_Exercise brief:_ After locating the line that contains "abélien $\widehat A$." in the data below, set down exactly that line and each one after it through the line that contains "(ii) est trivial.", and nothing more.

START Data section

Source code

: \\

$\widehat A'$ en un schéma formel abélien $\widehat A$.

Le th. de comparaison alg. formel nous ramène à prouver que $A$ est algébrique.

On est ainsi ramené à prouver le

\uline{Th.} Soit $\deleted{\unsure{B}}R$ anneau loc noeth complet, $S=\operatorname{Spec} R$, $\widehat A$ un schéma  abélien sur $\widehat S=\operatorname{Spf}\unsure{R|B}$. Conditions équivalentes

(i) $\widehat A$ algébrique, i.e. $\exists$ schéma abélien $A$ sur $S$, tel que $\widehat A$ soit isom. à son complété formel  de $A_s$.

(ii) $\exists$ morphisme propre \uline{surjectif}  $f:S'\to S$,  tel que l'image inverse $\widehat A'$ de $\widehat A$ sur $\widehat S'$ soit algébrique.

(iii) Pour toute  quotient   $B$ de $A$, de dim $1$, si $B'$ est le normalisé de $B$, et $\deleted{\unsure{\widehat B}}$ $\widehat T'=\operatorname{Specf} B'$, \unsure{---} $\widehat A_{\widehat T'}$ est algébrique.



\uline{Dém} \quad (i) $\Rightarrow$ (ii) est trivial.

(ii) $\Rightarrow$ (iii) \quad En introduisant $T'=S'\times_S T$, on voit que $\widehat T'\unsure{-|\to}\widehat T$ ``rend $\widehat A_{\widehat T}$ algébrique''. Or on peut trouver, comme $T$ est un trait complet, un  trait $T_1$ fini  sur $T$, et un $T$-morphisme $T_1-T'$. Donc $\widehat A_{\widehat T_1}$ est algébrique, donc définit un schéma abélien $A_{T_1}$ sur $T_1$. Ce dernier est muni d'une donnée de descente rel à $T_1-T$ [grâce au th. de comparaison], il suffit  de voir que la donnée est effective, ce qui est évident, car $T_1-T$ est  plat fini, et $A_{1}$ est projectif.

END Data section

_Answer box:_
$\widehat A'$ en un schéma formel abélien $\widehat A$.

Le th. de comparaison alg. formel nous ramène à prouver que $A$ est algébrique.

On est ainsi ramené à prouver le

\uline{Th.} Soit $\deleted{\unsure{B}}R$ anneau loc noeth complet, $S=\operatorname{Spec} R$, $\widehat A$ un schéma  abélien sur $\widehat S=\operatorname{Spf}\unsure{R|B}$. Conditions équivalentes

(i) $\widehat A$ algébrique, i.e. $\exists$ schéma abélien $A$ sur $S$, tel que $\widehat A$ soit isom. à son complété formel  de $A_s$.

(ii) $\exists$ morphisme propre \uline{surjectif}  $f:S'\to S$,  tel que l'image inverse $\widehat A'$ de $\widehat A$ sur $\widehat S'$ soit algébrique.

(iii) Pour toute  quotient   $B$ de $A$, de dim $1$, si $B'$ est le normalisé de $B$, et $\deleted{\unsure{\widehat B}}$ $\widehat T'=\operatorname{Specf} B'$, \unsure{---} $\widehat A_{\widehat T'}$ est algébrique.



\uline{Dém} \quad (i) $\Rightarrow$ (ii) est trivial.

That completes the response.